By Taieb Mahjoub - DUBAI
Arab satellite television channels have become a major player in the Arab-Israeli conflict broadcasting 24 hours a day to an audience particularly sensitive to brutal images of dead Palestinians killed by Israeli fire.
"I prefer to die than to be taken prisoner or be killed," by the Israeli army, Palestinian leader Yasser Arafat said over and over to various Arab television news programmes who called him directly in his besieged Ramallah heaquarters on Friday.
The drama of unfolding events is entering Arab homes and hearts as never before as the Middle East watches the Israeli offensive against Arafat's headquarters minute by minute.
When Arafat hung up angrily on a star CNN reporter, the leading position of the Arab-language satellite channels looked confirmed.
"CNN's monopoly over coverage of events in the Arab world is over," said a journalist in Dubai, a new media centre where CNN itself recently opened a small office.
"Arab satellite station offering the Arabic public a more realistic and more objective coverage," he claimed.

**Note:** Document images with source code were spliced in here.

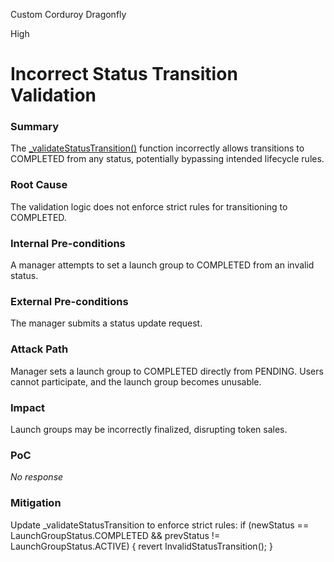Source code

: Custom Corduroy Dragonfly

High

# Incorrect Status Transition Validation

### Summary

The [_validateStatusTransition()](https://github.com/sherlock-audit/2025-02-rova/blob/main/rova-contracts/src/Launch.sol#L685) function incorrectly allows transitions to COMPLETED from any status, potentially bypassing intended lifecycle rules.

### Root Cause

The validation logic does not enforce strict rules for transitioning to COMPLETED.

### Internal Pre-conditions

A manager attempts to set a launch group to COMPLETED from an invalid status.

### External Pre-conditions

The manager submits a status update request.

### Attack Path

Manager sets a launch group to COMPLETED directly from PENDING.
Users cannot participate, and the launch group becomes unusable.

### Impact

Launch groups may be incorrectly finalized, disrupting token sales.

### PoC

_No response_

### Mitigation

Update _validateStatusTransition to enforce strict rules:
if (newStatus == LaunchGroupStatus.COMPLETED && prevStatus != LaunchGroupStatus.ACTIVE) {
    revert InvalidStatusTransition();
}
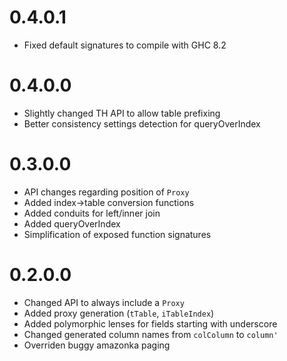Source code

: # 0.4.0.1

- Fixed default signatures to compile with GHC 8.2

# 0.4.0.0

- Slightly changed TH API to allow table prefixing
- Better consistency settings detection for queryOverIndex

# 0.3.0.0

- API changes regarding position of `Proxy`
- Added index->table conversion functions
- Added conduits for left/inner join
- Added queryOverIndex
- Simplification of exposed function signatures

# 0.2.0.0

- Changed API to always include a `Proxy`
- Added proxy generation (`tTable`, `iTableIndex`)
- Added polymorphic lenses for fields starting with underscore
- Changed generated column names from `colColumn` to `column'`
- Overriden buggy amazonka paging

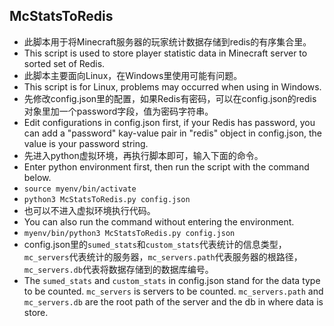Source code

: ## McStatsToRedis
* 此脚本用于将Minecraft服务器的玩家统计数据存储到redis的有序集合里。
* This script is used to store player statistic data in Minecraft server to sorted set of Redis.
* 此脚本主要面向Linux，在Windows里使用可能有问题。
* This script is for Linux, problems may occurred when using in Windows.
* 先修改config.json里的配置，如果Redis有密码，可以在config.json的redis对象里加一个password字段，值为密码字符串。
* Edit configurations in config.json first, if your Redis has password, you can add a "password" kay-value pair in "redis" object in config.json, the value is your password string.
* 先进入python虚拟环境，再执行脚本即可，输入下面的命令。
* Enter python environment first, then run the script with the command below.
* `source myenv/bin/activate`
* `python3 McStatsToRedis.py config.json`
* 也可以不进入虚拟环境执行代码。
* You can also run the command without entering the environment.
* `myenv/bin/python3 McStatsToRedis.py config.json`
* config.json里的`sumed_stats`和`custom_stats`代表统计的信息类型，`mc_servers`代表统计的服务器，`mc_servers.path`代表服务器的根路径，`mc_servers.db`代表将数据存储到的数据库编号。
* The `sumed_stats` and `custom_stats` in config.json stand for the data type to be counted. `mc_servers` is servers to be counted. `mc_servers.path` and `mc_servers.db` are the root path of the server and the db in where data is store.
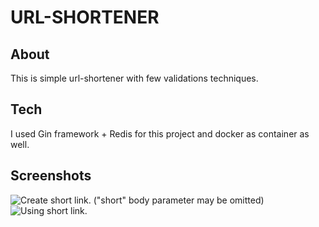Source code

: # URL-SHORTENER

## About
This is simple url-shortener with few validations techniques.

## Tech
I used Gin framework + Redis for this project and docker as container as well.

## Screenshots
![Create short link. ("short" body parameter may be omitted)](https://i.imgur.com/ES3NHdl.png)
![Using short link.](https://i.imgur.com/NM8PQJV.png)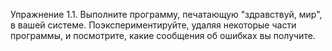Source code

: Упражнение 1.1. Выполните программу, печатающую "здравствуй, мир", в вашей системе.
Поэкспериментируйте, удаляя некоторые части программы, и посмотрите, какие сообщения об ошибках вы
получите.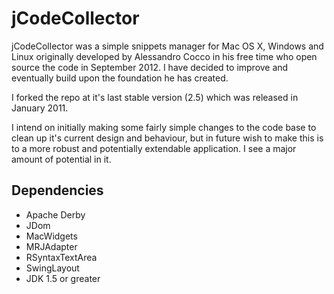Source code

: jCodeCollector
==============

jCodeCollector was a simple snippets manager for Mac OS X, Windows and Linux originally developed by Alessandro Cocco in his free time who open source the code in September 2012. I have decided to improve and eventually build upon the foundation he has created.

I forked the repo at it's last stable version (2.5) which was released in January 2011.

I intend on initially making some fairly simple changes to the code base to clean up it's current design and behaviour, but in future wish to make this is to a more robust and potentially extendable application. I see a major amount of potential in it.




## Dependencies

* Apache Derby
* JDom
* MacWidgets
* MRJAdapter
* RSyntaxTextArea
* SwingLayout
* JDK 1.5 or greater
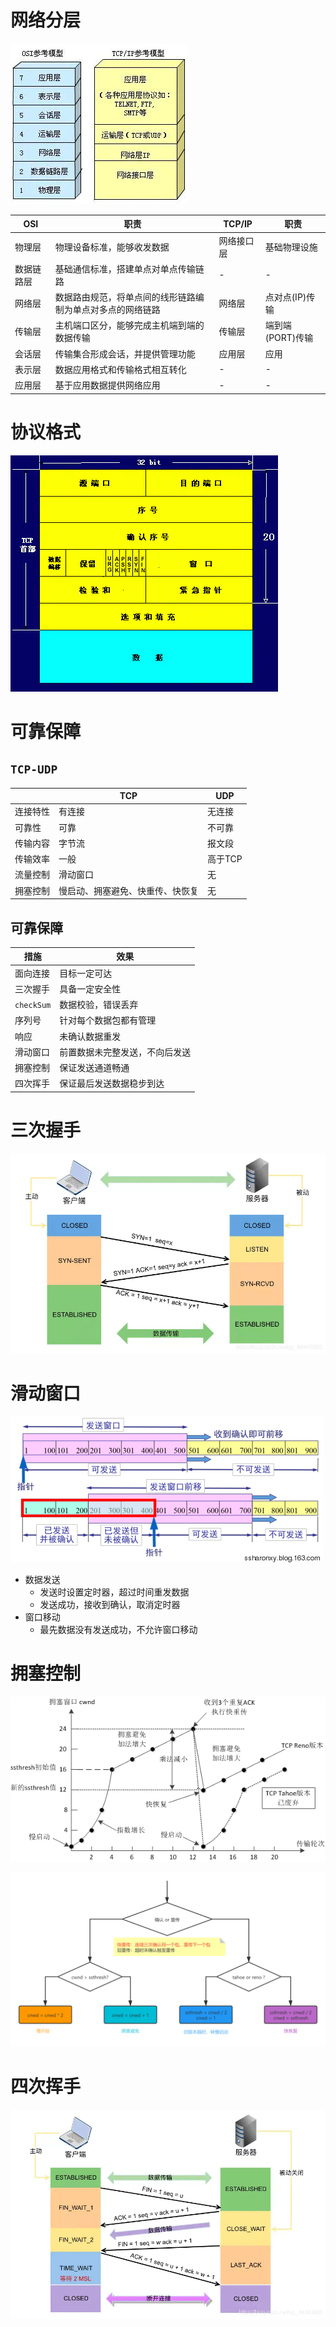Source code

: # 网络分层

![img](../.imgs/2964446-1fd7a0f3216c0530.jpg)

| OSI        | 职责                                                       | TCP/IP     | 职责             |
| ---------- | ---------------------------------------------------------- | ---------- | ---------------- |
| 物理层     | 物理设备标准，能够收发数据                                 | 网络接口层 | 基础物理设施     |
| 数据链路层 | 基础通信标准，搭建单点对单点传输链路                       | -          | -                |
| 网络层     | 数据路由规范，将单点间的线形链路编制为单点对多点的网络链路 | 网络层     | 点对点(IP)传输   |
| 传输层     | 主机端口区分，能够完成主机端到端的数据传输                 | 传输层     | 端到端(PORT)传输 |
| 会话层     | 传输集合形成会话，并提供管理功能                           | 应用层     | 应用             |
| 表示层     | 数据应用格式和传输格式相互转化                             | -          | -                |
| 应用层     | 基于应用数据提供网络应用                                   | -          | -                |



# 协议格式

![img](../.imgs/2964446-ab077ff3902529a3.jpg)

# 可靠保障

## ``TCP-UDP``

|          | TCP                              | UDP     |
| -------- | -------------------------------- | ------- |
| 连接特性 | 有连接                           | 无连接  |
| 可靠性   | 可靠                             | 不可靠  |
| 传输内容 | 字节流                           | 报文段  |
| 传输效率 | 一般                             | 高于TCP |
| 流量控制 | 滑动窗口                         | 无      |
| 拥塞控制 | 慢启动、拥塞避免、快重传、快恢复 | 无      |

## 可靠保障

| 措施         | 效果                           |
| ------------ | ------------------------------ |
| 面向连接     | 目标一定可达                   |
| 三次握手     | 具备一定安全性                 |
| ``checkSum`` | 数据校验，错误丢弃             |
| 序列号       | 针对每个数据包都有管理         |
| 响应         | 未确认数据重发                 |
| 滑动窗口     | 前置数据未完整发送，不向后发送 |
| 拥塞控制     | 保证发送通道畅通               |
| 四次挥手     | 保证最后发送数据稳步到达       |

# 三次握手

![img](../.imgs/24075190-11331aa80b2f892b.png)

# 滑动窗口

![img](../.imgs/1232796-20171016103123177-958324725.jpg)

- 数据发送
  - 发送时设置定时器，超过时间重发数据
  - 发送成功，接收到确认，取消定时器
- 窗口移动
  - 最先数据没有发送成功，不允许窗口移动

# 拥塞控制

![cwnd曲线示意图](../.imgs/bVbpcrX)

![retry](../.imgs/retry.png)

# 四次挥手

![img](../.imgs/24075190-a3ca04063fa2eb35)

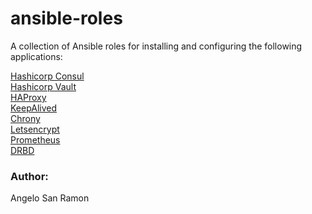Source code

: # ansible-roles
A collection of Ansible roles for installing and configuring the following applications:  

[Hashicorp Consul](consul/README.md)  
[Hashicorp Vault](vault/README.md)  
[HAProxy](haproxy/README.md)  
[KeepAlived](keepalived/README.md)  
[Chrony](chrony/README.md)  
[Letsencrypt](letsencrypt/README.md)  
[Prometheus](prometheus/README.md)  
[DRBD](drbd/README.md)  

### Author:
Angelo San Ramon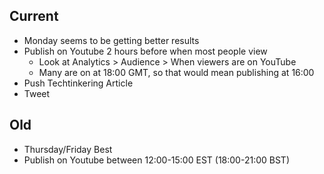 ## Current

* Monday seems to be getting better results
* Publish on Youtube 2 hours before when most people view
  - Look at Analytics > Audience > When viewers are on YouTube
  - Many are on at 18:00 GMT, so that would mean publishing at 16:00
* Push Techtinkering Article
* Tweet


## Old
* Thursday/Friday Best
* Publish on Youtube between 12:00-15:00 EST (18:00-21:00 BST)
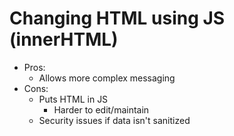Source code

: # Changing HTML using JS (innerHTML)

- Pros:
  - Allows more complex messaging
- Cons:
  - Puts HTML in JS
    - Harder to edit/maintain
  - Security issues if data isn't sanitized


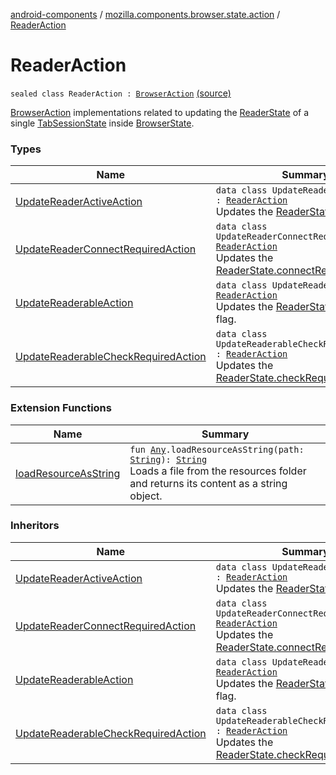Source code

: [android-components](../../index.md) / [mozilla.components.browser.state.action](../index.md) / [ReaderAction](./index.md)

# ReaderAction

`sealed class ReaderAction : `[`BrowserAction`](../-browser-action.md) [(source)](https://github.com/mozilla-mobile/android-components/blob/master/components/browser/state/src/main/java/mozilla/components/browser/state/action/BrowserAction.kt#L409)

[BrowserAction](../-browser-action.md) implementations related to updating the [ReaderState](../../mozilla.components.browser.state.state/-reader-state/index.md) of a single [TabSessionState](../../mozilla.components.browser.state.state/-tab-session-state/index.md) inside
[BrowserState](../../mozilla.components.browser.state.state/-browser-state/index.md).

### Types

| Name | Summary |
|---|---|
| [UpdateReaderActiveAction](-update-reader-active-action/index.md) | `data class UpdateReaderActiveAction : `[`ReaderAction`](./index.md)<br>Updates the [ReaderState.active](../../mozilla.components.browser.state.state/-reader-state/active.md) flag. |
| [UpdateReaderConnectRequiredAction](-update-reader-connect-required-action/index.md) | `data class UpdateReaderConnectRequiredAction : `[`ReaderAction`](./index.md)<br>Updates the [ReaderState.connectRequired](../../mozilla.components.browser.state.state/-reader-state/connect-required.md) flag. |
| [UpdateReaderableAction](-update-readerable-action/index.md) | `data class UpdateReaderableAction : `[`ReaderAction`](./index.md)<br>Updates the [ReaderState.readerable](../../mozilla.components.browser.state.state/-reader-state/readerable.md) flag. |
| [UpdateReaderableCheckRequiredAction](-update-readerable-check-required-action/index.md) | `data class UpdateReaderableCheckRequiredAction : `[`ReaderAction`](./index.md)<br>Updates the [ReaderState.checkRequired](../../mozilla.components.browser.state.state/-reader-state/check-required.md) flag. |

### Extension Functions

| Name | Summary |
|---|---|
| [loadResourceAsString](../../mozilla.components.support.test.file/kotlin.-any/load-resource-as-string.md) | `fun `[`Any`](https://kotlinlang.org/api/latest/jvm/stdlib/kotlin/-any/index.html)`.loadResourceAsString(path: `[`String`](https://kotlinlang.org/api/latest/jvm/stdlib/kotlin/-string/index.html)`): `[`String`](https://kotlinlang.org/api/latest/jvm/stdlib/kotlin/-string/index.html)<br>Loads a file from the resources folder and returns its content as a string object. |

### Inheritors

| Name | Summary |
|---|---|
| [UpdateReaderActiveAction](-update-reader-active-action/index.md) | `data class UpdateReaderActiveAction : `[`ReaderAction`](./index.md)<br>Updates the [ReaderState.active](../../mozilla.components.browser.state.state/-reader-state/active.md) flag. |
| [UpdateReaderConnectRequiredAction](-update-reader-connect-required-action/index.md) | `data class UpdateReaderConnectRequiredAction : `[`ReaderAction`](./index.md)<br>Updates the [ReaderState.connectRequired](../../mozilla.components.browser.state.state/-reader-state/connect-required.md) flag. |
| [UpdateReaderableAction](-update-readerable-action/index.md) | `data class UpdateReaderableAction : `[`ReaderAction`](./index.md)<br>Updates the [ReaderState.readerable](../../mozilla.components.browser.state.state/-reader-state/readerable.md) flag. |
| [UpdateReaderableCheckRequiredAction](-update-readerable-check-required-action/index.md) | `data class UpdateReaderableCheckRequiredAction : `[`ReaderAction`](./index.md)<br>Updates the [ReaderState.checkRequired](../../mozilla.components.browser.state.state/-reader-state/check-required.md) flag. |
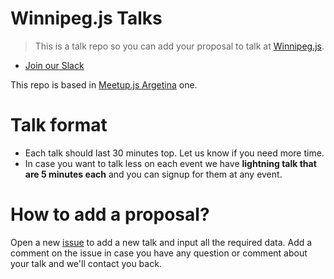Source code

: # Winnipeg.js Talks

> This is a talk repo so you can add your proposal to talk at [Winnipeg.js](https://winnipeg-js.herokuapp.com).
* [Join our Slack](slack.winnipegjs.org)

This repo is based in [Meetup.js Argetina](https://github.com/meetupjs-ar/charlas) one.

# Talk format

* Each talk should last 30 minutes top. Let us know if you need more time.
* In case you want to talk less on each event we have **lightning talk that are 5 minutes each** and you can signup for them at any event.

# How to add a proposal?
Open a new [issue](https://github.com/Winnipegjs/talks/issues/new) to add a new talk and input all the required data.
Add a comment on the issue in case you have any question or comment about your talk and we'll contact you back.
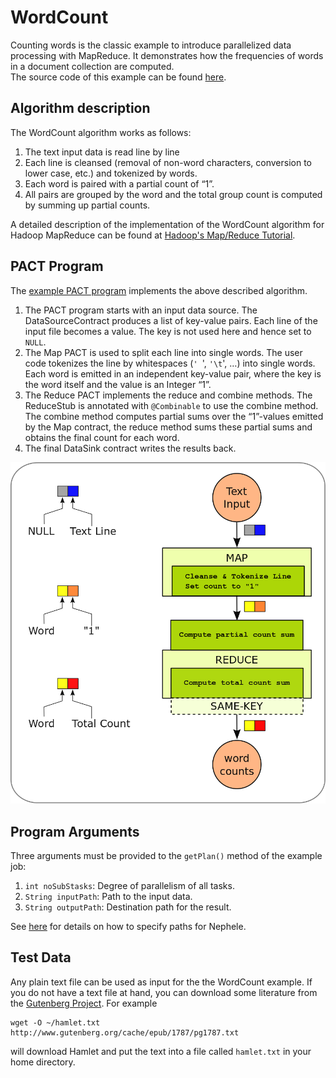 WordCount
=========

Counting words is the classic example to introduce parallelized data
processing with MapReduce. It demonstrates how the frequencies of words
in a document collection are computed.   
 The source code of this example can be found
[here](https://github.com/dimalabs/ozone/blob/master/pact/pact-examples/src/main/java/eu/stratosphere/pact/example/wordcount/WordCount.java "https://github.com/dimalabs/ozone/blob/master/pact/pact-examples/src/main/java/eu/stratosphere/pact/example/wordcount/WordCount.java").

Algorithm description
---------------------

The WordCount algorithm works as follows:

1.  The text input data is read line by line
2.  Each line is cleansed (removal of non-word characters, conversion to
    lower case, etc.) and tokenized by words.
3.  Each word is paired with a partial count of “1”.
4.  All pairs are grouped by the word and the total group count is
    computed by summing up partial counts.

A detailed description of the implementation of the WordCount algorithm
for Hadoop MapReduce can be found at [Hadoop's Map/Reduce
Tutorial](http://hadoop.apache.org/common/docs/r0.20.2/mapred_tutorial.html#Example%3A+WordCount+v1.0 "http://hadoop.apache.org/common/docs/r0.20.2/mapred_tutorial.html#Example%3A+WordCount+v1.0").

PACT Program
------------

The [example PACT
program](https://github.com/dimalabs/ozone/blob/master/pact/pact-examples/src/main/java/eu/stratosphere/pact/example/wordcount/WordCount.java "https://github.com/dimalabs/ozone/blob/master/pact/pact-examples/src/main/java/eu/stratosphere/pact/example/wordcount/WordCount.java")
implements the above described algorithm.

1.  The PACT program starts with an input data source. The
    DataSourceContract produces a list of key-value pairs. Each line of
    the input file becomes a value. The key is not used here and hence
    set to `NULL`.
2.  The Map PACT is used to split each line into single words. The user
    code tokenizes the line by whitespaces (`' `', `'\t`', …) into
    single words. Each word is emitted in an independent key-value pair,
    where the key is the word itself and the value is an Integer “1”.
3.  The Reduce PACT implements the reduce and combine methods. The
    ReduceStub is annotated with `@Combinable` to use the combine
    method. The combine method computes partial sums over the “1”-values
    emitted by the Map contract, the reduce method sums these partial
    sums and obtains the final count for each word.
4.  The final DataSink contract writes the results back.

[![](media/wiki/wordcount_pactprogram.png)](media/wiki/wordcount_pactprogram.png "wiki:wordcount_pactprogram.png")

Program Arguments
-----------------

Three arguments must be provided to the `getPlan()` method of the
example job:

1.  `int noSubStasks`: Degree of parallelism of all tasks.
2.  `String inputPath`: Path to the input data.
3.  `String outputPath`: Destination path for the result.

See
[here](executepactprogram "executepactprogram")
for details on how to specify paths for Nephele.

Test Data
---------

Any plain text file can be used as input for the the WordCount example.
If you do not have a text file at hand, you can download some literature
from the [Gutenberg
Project](http://www.gutenberg.org "http://www.gutenberg.org"). For
example

    wget -O ~/hamlet.txt http://www.gutenberg.org/cache/epub/1787/pg1787.txt

will download Hamlet and put the text into a file called `hamlet.txt` in
your home directory.
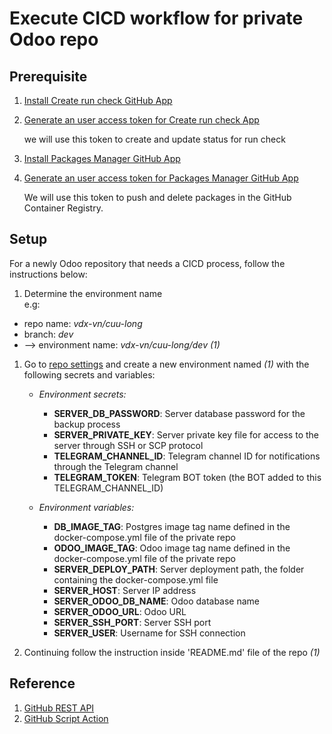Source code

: # Execute CICD workflow for private Odoo repo

## Prerequisite

1. [Install Create run check GitHub App](https://github.com/apps/create-run-check)
1. [Generate an user access token for Create run check App](https://docs.github.com/en/apps/creating-github-apps/authenticating-with-a-github-app/generating-a-user-access-token-for-a-github-app)

    we will use this token to create and update status for run check

1. [Install Packages Manager GitHub App](https://github.com/apps/packages-manager)
1. [Generate an user access token for Packages Manager GitHub App](https://docs.github.com/en/apps/creating-github-apps/authenticating-with-a-github-app/generating-a-user-access-token-for-a-github-app)

    We will use this token to push and delete packages in the GitHub Container Registry.

## Setup

For a newly Odoo repository that needs a CICD process, follow the instructions below:

1. Determine the environment name  
  e.g:  

- repo name: *vdx-vn/cuu-long*
- branch: *dev*
- --> environment name: *vdx-vn/cuu-long/dev* *(1)*

1. Go to [repo settings](https://github.com/vdx-vn/odoo-cicd-executor/settings/environments) and create a new environment named *(1)* with the following secrets and variables:

   - *Environment secrets:*
     - **SERVER_DB_PASSWORD**: Server database password for the backup process
     - **SERVER_PRIVATE_KEY**: Server private key file for access to the server through SSH or SCP protocol
     - **TELEGRAM_CHANNEL_ID**: Telegram channel ID for notifications through the Telegram channel
     - **TELEGRAM_TOKEN**: Telegram BOT token (the BOT added to this TELEGRAM_CHANNEL_ID)

   - *Environment variables:*
     - **DB_IMAGE_TAG**: Postgres image tag name defined in the docker-compose.yml file of the private repo
     - **ODOO_IMAGE_TAG**: Odoo image tag name defined in the docker-compose.yml file of the private repo
     - **SERVER_DEPLOY_PATH**: Server deployment path, the folder containing the docker-compose.yml file
     - **SERVER_HOST**: Server IP address
     - **SERVER_ODOO_DB_NAME**: Odoo database name
     - **SERVER_ODOO_URL**: Odoo URL
     - **SERVER_SSH_PORT**: Server SSH port
     - **SERVER_USER**: Username for SSH connection

1. Continuing follow the instruction inside 'README.md' file of the repo *(1)*

## Reference

1. [GitHub REST API](https://octokit.github.io/rest.js)
1. [GitHub Script Action](https://github.com/actions/github-script)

Trail-blazing Al-Jazeera satellite channel of Qatar, followed by Abu Dhabi TV in the United Arab Emirates, the Saudi-owned MBC and other stations broadcasting from Europe such as Orbit, today provide continuous news coverage of the Israeli-Palestinian violence.
The coincidence of an Arab summit-backed peace offer to Israel and the offensive Prime Minister Ariel Sharon unleashed against the Palestinian leadership after another Palestinian suicide bombing had killed 16 Israelis, had Arab viewers riveted.
The Arab channels have no truck with Western reluctance to expose the audience to the horrors of war, mixing scenes of death agonies with Arafat's defiant statements under shell-fire.
A couple from North Africa, in Dubai this weekend for the emirates' annual shopping festival, could not pull themselves away from the television.
"We spent the whole day Friday following the live broadcasts of the Arab stations about the Israeli military offensive against Arafat's offices," said the husband.
"The pictures were overpowering. It is as if you are there," he added.
Arab and international reaction to the siege of Ramallah as well as images of demonstrations in support of the Palestinians filled the air-time amid unprecedented competition for the Arab viewer.
Orbit scored a scoop with footage of an angry Saudi Crown Prince Abdullah bin Abdul Aziz, the instigator of the peace initiative, lashing out at Sharon as "brainless, without humanity or manners," and adding "his day will come".
Other Arab channels quickly caught up on the speech which appeared like a rallying cry to an Arab world which confesses itself "humiliated" by the Israeli aggression and spends long periods of soul-searching about how to stand up to the Tsahal war machine.
CNN, which enjoyed pre-eminence after Iraq invaded Kuwait in 1990 and US-led forces intervened, has lost its hold over the Arab audience, drawn to new satellite broadcasts in their own language which Arab capitals have proved powerless to censor and largely given up trying.
Arafat cut short a live telephone interview with CNN's Christiane Amanpour Friday night when he was repeatedly asked if he would rein in Palestinian militants.
"You have to be accurate when you are speaking with General Yasser Arafat," he shouted. "Are you asking me why I am are under complete siege, you are a wonderful journalist. You have to respect your profession.
"You are covering with these questions the terrorist activities of the Israeli occupation and the Israeli crimes. Be fair!" yelled Arafat.
He abruptly terminated the interview saying, "Do not make this ... mistake. Thank you. Bye bye."
To complete the symbolism of the rise of Arabic television, Al-Jazeera had even stopped a scheduled live interview which Sharon had himself requested to be able to address the Arabs on Tuesday, the eve of the Beirut summit.
Al-Jazeera, which won worldwide acclaim for its exclusive coverage from Kabul in the early days of the US-led war last October, refused to yield to Sharon's "technical demands".